* _WHAT YOU SHOULD DO_: In the records below, find the line that contains "0.0, b = 0.0 \))." and the line that contains "Squared Loss &". Set down exactly those lines and every line between them, and nothing more.

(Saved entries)
........
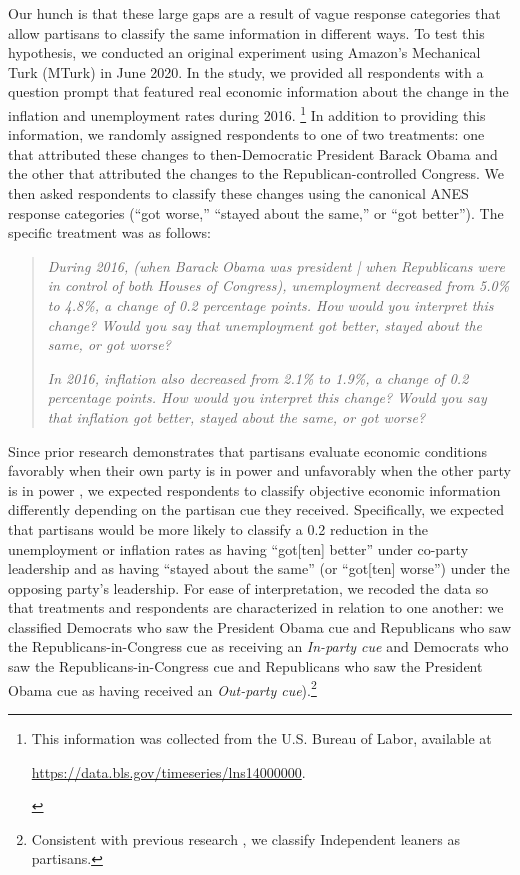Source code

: \documentclass[12pt, letterpaper]{article}
\begin{document}


Our hunch is that these large gaps are a result of vague response categories that allow partisans to classify the same information in different ways. To test this hypothesis, we conducted an original experiment using Amazon's Mechanical Turk (MTurk) in June 2020. In the study, we provided all respondents with a question prompt that featured real economic information about the change in the inflation and unemployment rates during 2016. \footnote{This information was collected from the U.S. Bureau of Labor, available at \begin{footnotesize} \url{https://data.bls.gov/timeseries/lns14000000}.\end{footnotesize}} In addition to providing this information, we randomly assigned respondents to one of two treatments: one that attributed these changes to then-Democratic President Barack Obama and the other that attributed the changes to the Republican-controlled Congress. We then asked respondents to classify these changes using the canonical ANES response categories (``got worse,'' ``stayed about the same,'' or ``got better''). The specific treatment was as follows: 

\begin{quotation} 
\noindent \textit{During 2016, (when Barack Obama was president | when Republicans were in control of both Houses of Congress), unemployment decreased from 5.0\% to 4.8\%, a change of 0.2 percentage points. How would you interpret this change? Would you say that unemployment got better, stayed about the same, or got worse?}

\bigskip

\noindent \textit{In 2016, inflation also decreased from 2.1\% to 1.9\%, a change of 0.2 percentage points. How would you interpret this change? Would you say that inflation got better, stayed about the same, or got worse?}

\end{quotation}

Since prior research demonstrates that partisans evaluate economic conditions favorably when their own party is in power and unfavorably when the other party is in power \citep[e.g.][]{bartels_2002,bisgaard2015bias}, we expected respondents to classify objective economic information differently depending on the partisan cue they received. Specifically, we expected that partisans would be more likely to classify a 0.2 reduction in the unemployment or inflation rates as having ``got[ten] better'' under co-party leadership and as having ``stayed about the same'' (or ``got[ten] worse'') under the opposing party's leadership. For ease of interpretation, we recoded the data so that treatments and respondents are characterized in relation to one another: we classified Democrats who saw the President Obama cue and Republicans who saw the Republicans-in-Congress cue as receiving an \textit{In-party cue} and Democrats who saw the Republicans-in-Congress cue and Republicans who saw the President Obama cue as having received an \textit{Out-party cue}).\footnote{Consistent with previous research \citep[e.g.,][]{keithetal_1992}, we classify Independent leaners as partisans.} 
\end{document}
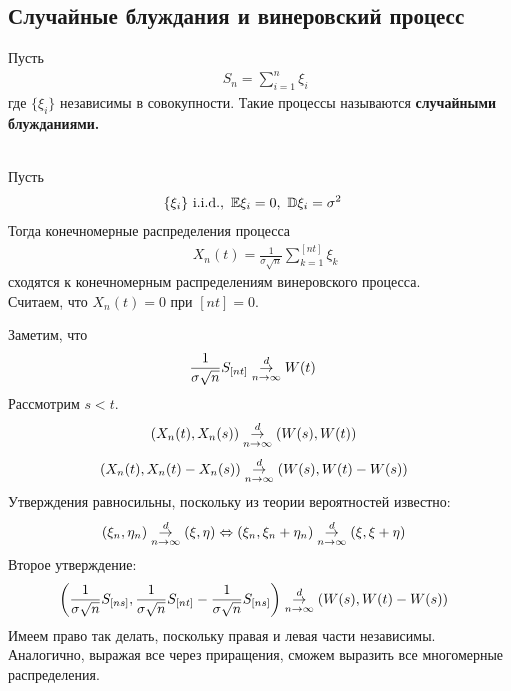 \subsection{Случайные блуждания и винеровский процесс}
\begin{Def}
    Пусть
    \begin{align*}
      & S_n = \sum_{i=1}^n \xi_i
    \end{align*}
    где $\{\xi_i\}$ независимы в совокупности. Такие процессы называются
    \textbf{случайными блужданиями.}
\end{Def}
\begin{theorem} ~
    \\
    Пусть
    \begin{align*}
      & \{\xi_i\} \ \text{i}.\text{i}.\text{d}., \ \mathbb{E} \xi_i = 0, \ \mathbb{D} \xi_i = \sigma^2
    \end{align*}
    Тогда конечномерные распределения процесса
    \begin{align*}
      & X_n (t) = \frac{1}{\sigma \sqrt{n}} \sum_{k=1}^{\left[ nt \right]} \xi_k
    \end{align*}
    сходятся к конечномерным распределениям винеровского процесса.
    \\
    Считаем, что $X_n(t) = 0$ при $[nt]=0$.
\end{theorem}
\begin{Proof}
    Заметим, что
    \begin{align*}
      & \frac{1}{\sigma \sqrt{n}}S_{[nt]} \underset{n \to \infty}{\overset{d}{\to}} W(t)
    \end{align*}
    Рассмотрим $s<t$.
    \begin{align*}
      & \left( X_n(t), X_n(s) \right) \underset{n \to \infty}{\overset{d}{\to}} (W(s), W(t))
    \end{align*}
    \begin{align*}
      & \left( X_n(t), X_n(t) - X_n(s) \right) \underset{n \to \infty}{\overset{d}{\to}} (W(s), W(t)-W(s))
    \end{align*}
    Утверждения равносильны, поскольку из теории вероятностей известно:
    \begin{align*}
      & \left( \xi_n, \eta_n \right) \underset{n \to \infty}{\overset{d}{\to}} (\xi, \eta) \Leftrightarrow \left( \xi_n, \xi_n + \eta_n \right) \underset{n \to \infty}{\overset{d}{\to}} (\xi, \xi+\eta)
    \end{align*}
    Второе утверждение:
    \begin{align*}
      & \left( \frac{1}{\sigma \sqrt{n}}S_{[ns]}, \frac{1}{\sigma \sqrt{n}}S_{[nt]} - \frac{1}{\sigma \sqrt{n}}S_{[ns]} \right) \underset{n \to \infty}{\overset{d}{\to}} \left( W(s), W(t)-W(s) \right)
    \end{align*}
    Имеем право так делать, поскольку правая и левая части независимы.
    \\
    Аналогично, выражая все через приращения, сможем выразить все многомерные распределения.
\end{Proof}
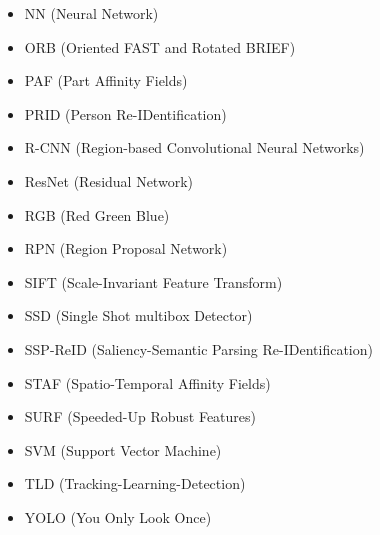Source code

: \begin{itemize}
	\item NN (Neural Network)
	\item ORB (Oriented FAST and Rotated BRIEF)
	\item PAF (Part Affinity Fields)
	\item PRID (Person Re-IDentification)
	\item R-CNN (Region-based Convolutional Neural Networks)
	\item ResNet (Residual Network)
	\item RGB (Red Green Blue)
	\item RPN (Region Proposal Network)
	\item SIFT (Scale-Invariant Feature Transform)
	\item SSD (Single Shot multibox Detector)
	\item SSP-ReID (Saliency-Semantic Parsing Re-IDentification)
	\item STAF (Spatio-Temporal Affinity Fields)
	\item SURF (Speeded-Up Robust Features)
	\item SVM (Support Vector Machine)
	\item TLD (Tracking-Learning-Detection)
	\item YOLO (You Only Look Once)
\end{itemize}




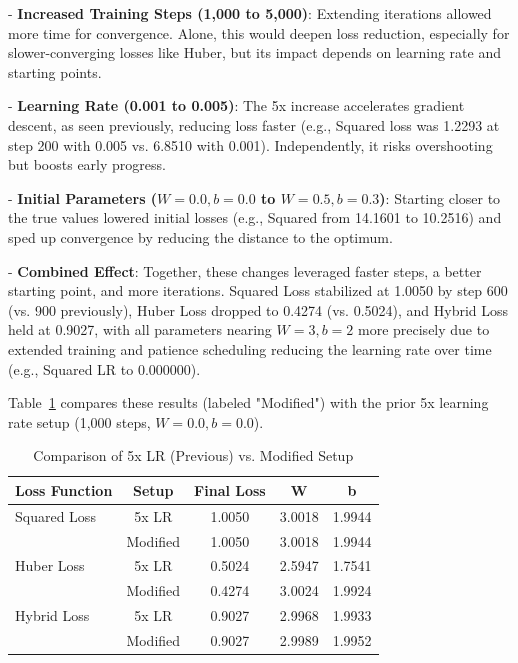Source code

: \documentclass{article}
\begin{document}
- \textbf{Increased Training Steps (1,000 to 5,000)}: Extending iterations allowed more time for convergence. Alone, this would deepen loss reduction, especially for slower-converging losses like Huber, but its impact depends on learning rate and starting points.
  
- \textbf{Learning Rate (0.001 to 0.005)}: The 5x increase accelerates gradient descent, as seen previously, reducing loss faster (e.g., Squared loss was 1.2293 at step 200 with 0.005 vs. 6.8510 with 0.001). Independently, it risks overshooting but boosts early progress.

- \textbf{Initial Parameters (\( W = 0.0, b = 0.0 \) to \( W = 0.5, b = 0.3 \))}: Starting closer to the true values lowered initial losses (e.g., Squared from 14.1601 to 10.2516) and sped up convergence by reducing the distance to the optimum.

- \textbf{Combined Effect}: Together, these changes leveraged faster steps, a better starting point, and more iterations. Squared Loss stabilized at 1.0050 by step 600 (vs. 900 previously), Huber Loss dropped to 0.4274 (vs. 0.5024), and Hybrid Loss held at 0.9027, with all parameters nearing \( W = 3, b = 2 \) more precisely due to extended training and patience scheduling reducing the learning rate over time (e.g., Squared LR to 0.000000).

Table~\ref{tab:mod_comparison} compares these results (labeled "Modified") with the prior 5x learning rate setup (1,000 steps, \( W = 0.0, b = 0.0 \)).

\begin{table}[H]
    \centering
    \caption{Comparison of 5x LR (Previous) vs. Modified Setup}
    \label{tab:mod_comparison}
    \begin{tabular}{lcccc}
        \toprule
        \textbf{Loss Function} & \textbf{Setup} & \textbf{Final Loss} & \textbf{W} & \textbf{b} \\
        \midrule
        Squared Loss & 5x LR   & 1.0050 & 3.0018 & 1.9944 \\
                     & Modified & 1.0050 & 3.0018 & 1.9944 \\
        Huber Loss   & 5x LR   & 0.5024 & 2.5947 & 1.7541 \\
                     & Modified & 0.4274 & 3.0024 & 1.9924 \\
        Hybrid Loss  & 5x LR   & 0.9027 & 2.9968 & 1.9933 \\
                     & Modified & 0.9027 & 2.9989 & 1.9952 \\
        \bottomrule
    \end{tabular}
\end{table}
\end{document}
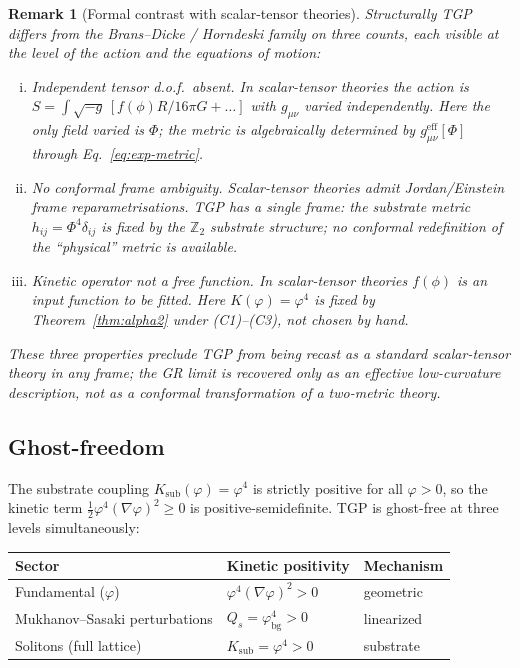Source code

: \documentclass[11pt,a4paper]{article}
\renewcommand{\Phi}{\varPhi}
\newcommand{\Zp}{\mathbb{Z}_{2}}
\newtheorem{remark}[axiom]{Remark}
\begin{document}
\begin{remark}[Formal contrast with scalar-tensor theories]\label{rem:ST-formal}
Structurally TGP differs from the Brans--Dicke / Horndeski family on three
counts, each visible at the level of the action and the equations of
motion:
\begin{enumerate}[(i),nosep]
  \item \emph{Independent tensor d.o.f.\ absent.} In scalar-tensor
    theories the action is $S=\int\sqrt{-g}\,[f(\phi)R/16\pi G+\ldots]$
    with $g_{\mu\nu}$ varied independently. Here the only field varied
    is $\Phi$; the metric is algebraically determined by
    $g_{\mu\nu}^{\mathrm{eff}}[\Phi]$ through Eq.~\eqref{eq:exp-metric}.
  \item \emph{No conformal frame ambiguity.} Scalar-tensor theories
    admit Jordan/Einstein frame reparametrisations. TGP has a single
    frame: the substrate metric $h_{ij}=\Phi^{4}\delta_{ij}$ is fixed by
    the $\Zp$ substrate structure; no conformal redefinition of the
    ``physical'' metric is available.
  \item \emph{Kinetic operator not a free function.} In scalar-tensor
    theories $f(\phi)$ is an input function to be fitted. Here
    $K(\varphi)=\varphi^{4}$ is fixed by
    Theorem~\ref{thm:alpha2} under (C1)--(C3), not chosen by hand.
\end{enumerate}
These three properties preclude TGP from being recast as a standard
scalar-tensor theory in any frame; the GR limit is recovered only as an
effective low-curvature description, not as a conformal transformation
of a two-metric theory.
\end{remark}

\subsection{Ghost-freedom}\label{ssec:ghost}

The substrate coupling $K_{\mathrm{sub}}(\varphi)=\varphi^{4}$ is
strictly positive for all $\varphi>0$, so the kinetic term
$\tfrac{1}{2}\varphi^{4}(\nabla\varphi)^{2}\geq 0$ is positive-semidefinite.
TGP is ghost-free at three levels simultaneously:

\begin{center}\small
\begin{tabular}{@{}lll@{}}
\toprule
\textbf{Sector} & \textbf{Kinetic positivity} & \textbf{Mechanism}\\
\midrule
Fundamental ($\varphi$) & $\varphi^{4}(\nabla\varphi)^{2}>0$ & geometric\\
Mukhanov--Sasaki perturbations & $Q_{s}=\varphi_{\mathrm{bg}}^{4}>0$ & linearized\\
Solitons (full lattice) & $K_{\mathrm{sub}}=\varphi^{4}>0$ & substrate\\
\bottomrule
\end{tabular}
\end{center}
\end{document}
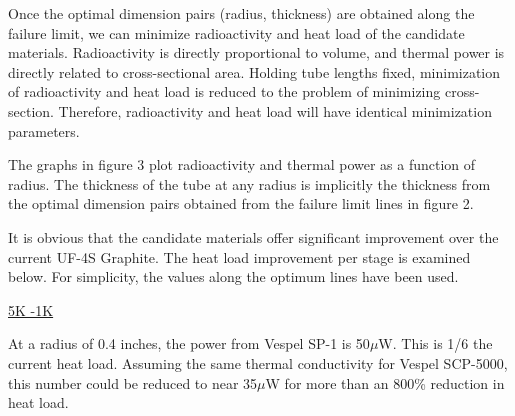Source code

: \documentclass{report}
\begin{document}
Once the optimal dimension pairs (radius, thickness) are obtained along the failure limit, we can minimize radioactivity and heat load of the candidate materials. Radioactivity is
directly proportional to volume, and thermal power is directly related to cross-sectional area. Holding tube lengths fixed, minimization of radioactivity and heat load is reduced
to the problem of minimizing cross-section. Therefore, radioactivity and heat load will have identical minimization parameters.

The graphs in figure 3 plot radioactivity and thermal power as a function of radius. The thickness of the tube at any radius is implicitly the thickness from the optimal dimension
pairs obtained from the failure limit lines in figure 2.


It is obvious that the candidate materials offer significant improvement over the current UF-4S Graphite. The heat load improvement per stage is examined below. For simplicity,
the values along the optimum lines have been used.

\smallskip

\large{\underline{5K -1K}}

At a radius of 0.4 inches, the power from Vespel SP-1 is 50$\mu$W. This is 1/6 the current heat load. Assuming the same thermal conductivity for Vespel SCP-5000, this number could
be reduced to near 35$\mu$W for more than an 800\% reduction in heat load.
\end{document}
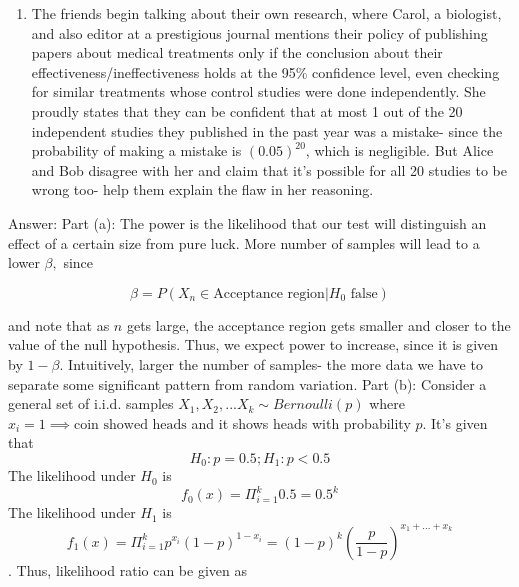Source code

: \documentclass[12pt, oneside]{article}
\begin{document}
\begin{enumerate}
\begin{enumerate}
    \item The friends begin talking about their own research, where Carol, a biologist, and also editor at a prestigious journal mentions their policy of publishing papers about medical treatments only if the conclusion about their effectiveness/ineffectiveness holds at the 95\% confidence level, even checking for similar treatments whose control studies were done independently. She proudly states that they can be confident that at most 1 out of the 20 independent studies they published in the past year was a mistake- since the probability of making a mistake is $(0.05)^{20}$, which is negligible. But Alice and Bob disagree with her and claim that it's possible for all 20 studies to be wrong too- help them explain the flaw in her reasoning. 
    

\end{enumerate}
Answer:
\newline Part (a): The power is the likelihood that our test will distinguish an effect of a certain size from pure luck. More number of samples will lead to a lower $\beta,$ since 

$$\beta = P(X_n \in \text{Acceptance region} | H_0 \text{ false})$$

and note that as $n$ gets large, the acceptance region gets smaller and closer to the value of the null hypothesis. Thus, we expect power to increase, since it is given by $1-\beta.$ Intuitively, larger the number of samples- the more data we have to separate some significant pattern from random variation. 
\newline Part (b): Consider a general set of i.i.d. samples $X_1,X_2,...X_k \sim Bernoulli(p)$ where $x_i = 1 \implies \text{coin showed heads}$ and it shows heads with probability $p$. It's given that 
$$H_0 : p = 0.5; H_1 : p < 0.5$$
The likelihood under $H_0$ is $$
f_0(x) = \Pi_{i=1}^{k} 0.5 = 0.5^k 
$$
The likelihood under $H_1$ is $$f_1(x) = \Pi_{i=1}^{k} p^{x_i} (1-p)^{1-x_i}= (1-p)^{k} (\dfrac{p}{1-p})^{x_1+...+x_k}$$.
Thus, likelihood ratio can be given as 


\end{enumerate}
\end{document}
........
* _TASK OUTPUT_:
Table~\ref{tab:mod_comparison} compares these results (labeled "Modified") with the prior 5x learning rate setup (1,000 steps, \( W = 0.0, b = 0.0 \)).

\begin{table}[H]
    \centering
    \caption{Comparison of 5x LR (Previous) vs. Modified Setup}
    \label{tab:mod_comparison}
    \begin{tabular}{lcccc}
        \toprule
        \textbf{Loss Function} & \textbf{Setup} & \textbf{Final Loss} & \textbf{W} & \textbf{b} \\
        \midrule
        Squared Loss & 5x LR   & 1.0050 & 3.0018 & 1.9944 \\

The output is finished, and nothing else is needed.